> _Task requirements_:
Whatever the records below say, write them all out exactly.

> _Exercise inputs_:

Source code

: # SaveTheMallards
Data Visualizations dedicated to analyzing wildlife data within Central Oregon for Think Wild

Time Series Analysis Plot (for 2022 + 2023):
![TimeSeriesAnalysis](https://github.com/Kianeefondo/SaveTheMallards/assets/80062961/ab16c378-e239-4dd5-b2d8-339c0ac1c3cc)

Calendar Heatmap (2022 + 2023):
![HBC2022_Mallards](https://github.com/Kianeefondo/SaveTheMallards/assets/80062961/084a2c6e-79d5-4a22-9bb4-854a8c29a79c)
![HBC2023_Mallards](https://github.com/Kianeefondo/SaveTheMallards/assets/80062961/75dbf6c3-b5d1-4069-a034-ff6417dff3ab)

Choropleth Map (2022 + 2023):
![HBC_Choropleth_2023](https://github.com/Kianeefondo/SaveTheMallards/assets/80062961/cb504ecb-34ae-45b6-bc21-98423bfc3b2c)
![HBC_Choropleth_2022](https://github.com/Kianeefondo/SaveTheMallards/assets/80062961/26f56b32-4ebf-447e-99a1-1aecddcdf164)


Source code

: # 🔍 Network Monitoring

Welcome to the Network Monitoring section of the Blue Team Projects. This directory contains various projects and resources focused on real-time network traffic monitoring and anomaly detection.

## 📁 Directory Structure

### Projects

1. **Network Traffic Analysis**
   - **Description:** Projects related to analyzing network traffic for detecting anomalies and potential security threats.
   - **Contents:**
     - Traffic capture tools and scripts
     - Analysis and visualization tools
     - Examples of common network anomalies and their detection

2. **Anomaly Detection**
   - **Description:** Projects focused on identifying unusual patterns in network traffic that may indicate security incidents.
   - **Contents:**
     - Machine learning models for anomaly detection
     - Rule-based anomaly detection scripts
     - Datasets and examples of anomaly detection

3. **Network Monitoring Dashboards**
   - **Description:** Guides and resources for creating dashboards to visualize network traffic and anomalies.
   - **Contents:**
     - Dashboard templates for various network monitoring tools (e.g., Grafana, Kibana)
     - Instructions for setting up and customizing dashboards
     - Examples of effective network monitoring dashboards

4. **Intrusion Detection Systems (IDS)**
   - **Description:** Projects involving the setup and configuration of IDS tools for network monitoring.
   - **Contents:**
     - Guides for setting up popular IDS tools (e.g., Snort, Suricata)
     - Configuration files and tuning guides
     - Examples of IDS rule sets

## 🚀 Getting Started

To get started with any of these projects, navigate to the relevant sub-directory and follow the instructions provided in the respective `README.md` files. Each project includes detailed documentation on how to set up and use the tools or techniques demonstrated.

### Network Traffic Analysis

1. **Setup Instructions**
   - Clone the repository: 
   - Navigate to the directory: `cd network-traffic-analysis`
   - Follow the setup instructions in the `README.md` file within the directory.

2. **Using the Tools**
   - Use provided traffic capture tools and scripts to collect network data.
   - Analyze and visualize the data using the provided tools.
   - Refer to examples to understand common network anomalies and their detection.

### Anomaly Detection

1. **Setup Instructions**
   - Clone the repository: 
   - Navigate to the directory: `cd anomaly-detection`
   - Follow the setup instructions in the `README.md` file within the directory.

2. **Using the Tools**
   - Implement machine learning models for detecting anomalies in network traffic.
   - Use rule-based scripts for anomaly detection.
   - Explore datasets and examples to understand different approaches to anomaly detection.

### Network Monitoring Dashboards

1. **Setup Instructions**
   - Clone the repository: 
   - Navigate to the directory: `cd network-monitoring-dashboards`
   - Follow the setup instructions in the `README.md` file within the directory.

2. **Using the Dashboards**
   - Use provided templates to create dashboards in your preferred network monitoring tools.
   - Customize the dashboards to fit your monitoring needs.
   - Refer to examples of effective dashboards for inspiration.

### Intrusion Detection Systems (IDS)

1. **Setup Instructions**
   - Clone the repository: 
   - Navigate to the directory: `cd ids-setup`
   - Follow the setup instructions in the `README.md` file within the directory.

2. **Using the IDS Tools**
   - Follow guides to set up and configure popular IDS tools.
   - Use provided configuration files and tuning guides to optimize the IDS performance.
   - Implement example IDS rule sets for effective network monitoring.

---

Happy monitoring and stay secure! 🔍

> _Solution for this problem_:
Source code

: # SaveTheMallards
Data Visualizations dedicated to analyzing wildlife data within Central Oregon for Think Wild

Time Series Analysis Plot (for 2022 + 2023):
![TimeSeriesAnalysis](https://github.com/Kianeefondo/SaveTheMallards/assets/80062961/ab16c378-e239-4dd5-b2d8-339c0ac1c3cc)

Calendar Heatmap (2022 + 2023):
![HBC2022_Mallards](https://github.com/Kianeefondo/SaveTheMallards/assets/80062961/084a2c6e-79d5-4a22-9bb4-854a8c29a79c)
![HBC2023_Mallards](https://github.com/Kianeefondo/SaveTheMallards/assets/80062961/75dbf6c3-b5d1-4069-a034-ff6417dff3ab)

Choropleth Map (2022 + 2023):
![HBC_Choropleth_2023](https://github.com/Kianeefondo/SaveTheMallards/assets/80062961/cb504ecb-34ae-45b6-bc21-98423bfc3b2c)
![HBC_Choropleth_2022](https://github.com/Kianeefondo/SaveTheMallards/assets/80062961/26f56b32-4ebf-447e-99a1-1aecddcdf164)


Source code

: # 🔍 Network Monitoring

Welcome to the Network Monitoring section of the Blue Team Projects. This directory contains various projects and resources focused on real-time network traffic monitoring and anomaly detection.

## 📁 Directory Structure

### Projects

1. **Network Traffic Analysis**
   - **Description:** Projects related to analyzing network traffic for detecting anomalies and potential security threats.
   - **Contents:**
     - Traffic capture tools and scripts
     - Analysis and visualization tools
     - Examples of common network anomalies and their detection

2. **Anomaly Detection**
   - **Description:** Projects focused on identifying unusual patterns in network traffic that may indicate security incidents.
   - **Contents:**
     - Machine learning models for anomaly detection
     - Rule-based anomaly detection scripts
     - Datasets and examples of anomaly detection

3. **Network Monitoring Dashboards**
   - **Description:** Guides and resources for creating dashboards to visualize network traffic and anomalies.
   - **Contents:**
     - Dashboard templates for various network monitoring tools (e.g., Grafana, Kibana)
     - Instructions for setting up and customizing dashboards
     - Examples of effective network monitoring dashboards

4. **Intrusion Detection Systems (IDS)**
   - **Description:** Projects involving the setup and configuration of IDS tools for network monitoring.
   - **Contents:**
     - Guides for setting up popular IDS tools (e.g., Snort, Suricata)
     - Configuration files and tuning guides
     - Examples of IDS rule sets

## 🚀 Getting Started

To get started with any of these projects, navigate to the relevant sub-directory and follow the instructions provided in the respective `README.md` files. Each project includes detailed documentation on how to set up and use the tools or techniques demonstrated.

### Network Traffic Analysis

1. **Setup Instructions**
   - Clone the repository: 
   - Navigate to the directory: `cd network-traffic-analysis`
   - Follow the setup instructions in the `README.md` file within the directory.

2. **Using the Tools**
   - Use provided traffic capture tools and scripts to collect network data.
   - Analyze and visualize the data using the provided tools.
   - Refer to examples to understand common network anomalies and their detection.

### Anomaly Detection

1. **Setup Instructions**
   - Clone the repository: 
   - Navigate to the directory: `cd anomaly-detection`
   - Follow the setup instructions in the `README.md` file within the directory.

2. **Using the Tools**
   - Implement machine learning models for detecting anomalies in network traffic.
   - Use rule-based scripts for anomaly detection.
   - Explore datasets and examples to understand different approaches to anomaly detection.

### Network Monitoring Dashboards

1. **Setup Instructions**
   - Clone the repository: 
   - Navigate to the directory: `cd network-monitoring-dashboards`
   - Follow the setup instructions in the `README.md` file within the directory.

2. **Using the Dashboards**
   - Use provided templates to create dashboards in your preferred network monitoring tools.
   - Customize the dashboards to fit your monitoring needs.
   - Refer to examples of effective dashboards for inspiration.

### Intrusion Detection Systems (IDS)

1. **Setup Instructions**
   - Clone the repository: 
   - Navigate to the directory: `cd ids-setup`
   - Follow the setup instructions in the `README.md` file within the directory.

2. **Using the IDS Tools**
   - Follow guides to set up and configure popular IDS tools.
   - Use provided configuration files and tuning guides to optimize the IDS performance.
   - Implement example IDS rule sets for effective network monitoring.

---

Happy monitoring and stay secure! 🔍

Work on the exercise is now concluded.